• **WHAT YOU SHOULD DO**
Below is some data. Retype exactly the lines starting at the one with "python -m venv venv" and ending at the one with "flask db upgrade".

** SUPPLIED ENTRIES follows **

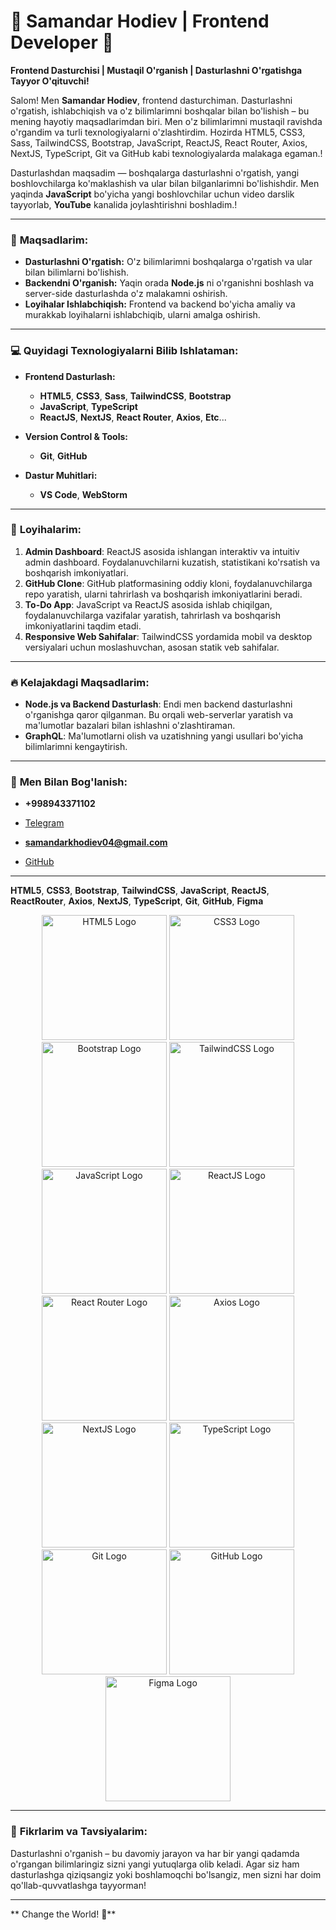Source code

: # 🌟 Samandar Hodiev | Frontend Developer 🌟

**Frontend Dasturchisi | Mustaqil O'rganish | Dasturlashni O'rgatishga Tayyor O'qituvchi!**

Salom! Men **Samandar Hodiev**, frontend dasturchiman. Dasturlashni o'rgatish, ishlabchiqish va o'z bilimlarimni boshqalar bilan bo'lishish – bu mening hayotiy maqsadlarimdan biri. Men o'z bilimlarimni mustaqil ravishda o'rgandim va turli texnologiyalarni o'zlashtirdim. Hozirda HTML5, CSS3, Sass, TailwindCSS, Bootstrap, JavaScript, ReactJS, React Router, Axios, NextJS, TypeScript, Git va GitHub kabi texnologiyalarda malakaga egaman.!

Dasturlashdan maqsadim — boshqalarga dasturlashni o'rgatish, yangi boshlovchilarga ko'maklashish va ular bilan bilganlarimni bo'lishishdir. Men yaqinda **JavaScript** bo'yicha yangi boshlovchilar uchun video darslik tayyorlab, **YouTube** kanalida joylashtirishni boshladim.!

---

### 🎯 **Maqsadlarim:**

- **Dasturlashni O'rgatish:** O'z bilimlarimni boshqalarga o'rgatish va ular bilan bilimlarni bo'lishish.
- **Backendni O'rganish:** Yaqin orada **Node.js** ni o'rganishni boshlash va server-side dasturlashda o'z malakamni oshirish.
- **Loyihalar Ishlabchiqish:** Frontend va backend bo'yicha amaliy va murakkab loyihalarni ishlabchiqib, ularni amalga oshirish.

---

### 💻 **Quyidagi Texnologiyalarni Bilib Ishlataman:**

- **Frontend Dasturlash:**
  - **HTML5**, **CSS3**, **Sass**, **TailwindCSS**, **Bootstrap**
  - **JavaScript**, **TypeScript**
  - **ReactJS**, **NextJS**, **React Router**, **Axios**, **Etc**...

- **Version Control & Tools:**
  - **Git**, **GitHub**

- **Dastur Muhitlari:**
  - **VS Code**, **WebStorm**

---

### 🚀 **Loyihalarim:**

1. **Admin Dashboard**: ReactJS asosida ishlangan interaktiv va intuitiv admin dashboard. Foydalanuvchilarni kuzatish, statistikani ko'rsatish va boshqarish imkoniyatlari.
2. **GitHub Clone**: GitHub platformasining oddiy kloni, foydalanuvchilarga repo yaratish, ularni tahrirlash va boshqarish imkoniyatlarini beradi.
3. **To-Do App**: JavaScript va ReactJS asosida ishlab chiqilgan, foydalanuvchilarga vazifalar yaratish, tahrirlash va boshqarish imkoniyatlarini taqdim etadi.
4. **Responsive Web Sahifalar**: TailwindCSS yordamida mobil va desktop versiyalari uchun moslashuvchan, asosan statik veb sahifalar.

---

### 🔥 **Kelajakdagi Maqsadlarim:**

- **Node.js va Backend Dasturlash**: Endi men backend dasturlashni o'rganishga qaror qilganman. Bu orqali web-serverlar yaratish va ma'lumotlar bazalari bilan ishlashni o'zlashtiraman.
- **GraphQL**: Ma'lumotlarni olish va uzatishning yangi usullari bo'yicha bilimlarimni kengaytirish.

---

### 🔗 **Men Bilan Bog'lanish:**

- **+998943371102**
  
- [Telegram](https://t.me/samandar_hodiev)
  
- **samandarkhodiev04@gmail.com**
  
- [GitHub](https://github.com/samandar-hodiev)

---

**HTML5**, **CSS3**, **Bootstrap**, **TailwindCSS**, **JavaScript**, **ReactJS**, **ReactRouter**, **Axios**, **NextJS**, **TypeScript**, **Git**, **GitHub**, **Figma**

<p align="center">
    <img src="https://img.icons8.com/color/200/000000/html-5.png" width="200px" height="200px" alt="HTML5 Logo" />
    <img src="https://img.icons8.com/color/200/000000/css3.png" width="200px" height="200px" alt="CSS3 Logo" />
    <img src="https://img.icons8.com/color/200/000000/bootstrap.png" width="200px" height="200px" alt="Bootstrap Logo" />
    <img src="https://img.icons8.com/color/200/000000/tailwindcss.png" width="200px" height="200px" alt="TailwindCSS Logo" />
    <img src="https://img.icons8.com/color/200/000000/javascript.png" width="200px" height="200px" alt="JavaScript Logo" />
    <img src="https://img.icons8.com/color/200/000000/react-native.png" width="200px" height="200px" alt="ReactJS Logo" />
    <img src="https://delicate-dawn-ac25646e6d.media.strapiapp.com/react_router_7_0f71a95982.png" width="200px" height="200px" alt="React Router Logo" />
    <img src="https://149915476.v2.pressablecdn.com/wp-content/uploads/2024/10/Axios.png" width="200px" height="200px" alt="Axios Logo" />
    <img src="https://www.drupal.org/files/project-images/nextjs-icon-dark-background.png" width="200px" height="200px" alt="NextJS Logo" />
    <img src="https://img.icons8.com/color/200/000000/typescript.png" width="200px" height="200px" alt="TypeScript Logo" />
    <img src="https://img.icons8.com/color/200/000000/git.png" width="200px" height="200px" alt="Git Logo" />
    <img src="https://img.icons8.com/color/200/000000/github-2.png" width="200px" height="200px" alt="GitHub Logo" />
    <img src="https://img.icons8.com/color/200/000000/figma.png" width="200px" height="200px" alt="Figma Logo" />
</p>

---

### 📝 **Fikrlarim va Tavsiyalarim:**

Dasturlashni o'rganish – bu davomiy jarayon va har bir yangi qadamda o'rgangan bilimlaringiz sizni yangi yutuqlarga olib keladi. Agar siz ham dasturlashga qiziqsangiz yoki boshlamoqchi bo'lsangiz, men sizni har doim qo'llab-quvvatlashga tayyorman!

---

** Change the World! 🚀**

** End of SUPPLIED ENTRIES **
** SUPPLIED ENTRIES follows **

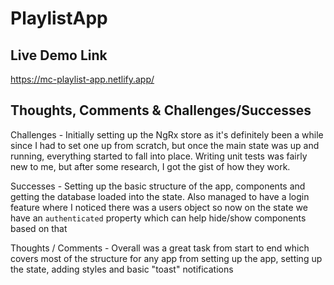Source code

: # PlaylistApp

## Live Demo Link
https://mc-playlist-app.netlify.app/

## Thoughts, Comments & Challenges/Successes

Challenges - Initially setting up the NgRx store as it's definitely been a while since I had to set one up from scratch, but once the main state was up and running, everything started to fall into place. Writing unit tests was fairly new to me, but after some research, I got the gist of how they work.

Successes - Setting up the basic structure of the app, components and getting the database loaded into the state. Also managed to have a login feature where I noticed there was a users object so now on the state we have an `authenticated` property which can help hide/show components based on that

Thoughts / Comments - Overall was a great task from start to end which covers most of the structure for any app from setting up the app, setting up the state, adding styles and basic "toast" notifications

** End of SUPPLIED ENTRIES **
** SUPPLIED ENTRIES follows **

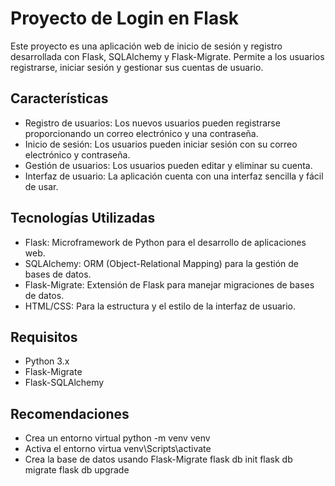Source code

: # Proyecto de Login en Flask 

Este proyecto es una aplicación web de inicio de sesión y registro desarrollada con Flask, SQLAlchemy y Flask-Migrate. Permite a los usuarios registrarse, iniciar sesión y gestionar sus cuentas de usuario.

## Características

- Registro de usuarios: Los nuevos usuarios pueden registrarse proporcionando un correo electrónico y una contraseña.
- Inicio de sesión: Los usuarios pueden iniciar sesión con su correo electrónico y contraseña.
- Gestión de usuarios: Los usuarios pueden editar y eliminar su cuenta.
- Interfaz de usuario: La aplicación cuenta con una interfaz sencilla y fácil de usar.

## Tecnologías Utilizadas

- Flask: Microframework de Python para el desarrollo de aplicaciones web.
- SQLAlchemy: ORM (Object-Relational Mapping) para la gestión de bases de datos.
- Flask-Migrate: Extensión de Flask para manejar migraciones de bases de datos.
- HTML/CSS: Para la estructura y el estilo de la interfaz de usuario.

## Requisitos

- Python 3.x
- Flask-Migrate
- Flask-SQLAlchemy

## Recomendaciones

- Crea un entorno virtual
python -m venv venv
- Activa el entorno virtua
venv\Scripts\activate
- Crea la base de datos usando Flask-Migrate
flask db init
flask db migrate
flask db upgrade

** End of SUPPLIED ENTRIES **

• **EXERCISE RESPONSE**
python -m venv venv
- Activa el entorno virtua
venv\Scripts\activate
- Crea la base de datos usando Flask-Migrate
flask db init
flask db migrate
flask db upgrade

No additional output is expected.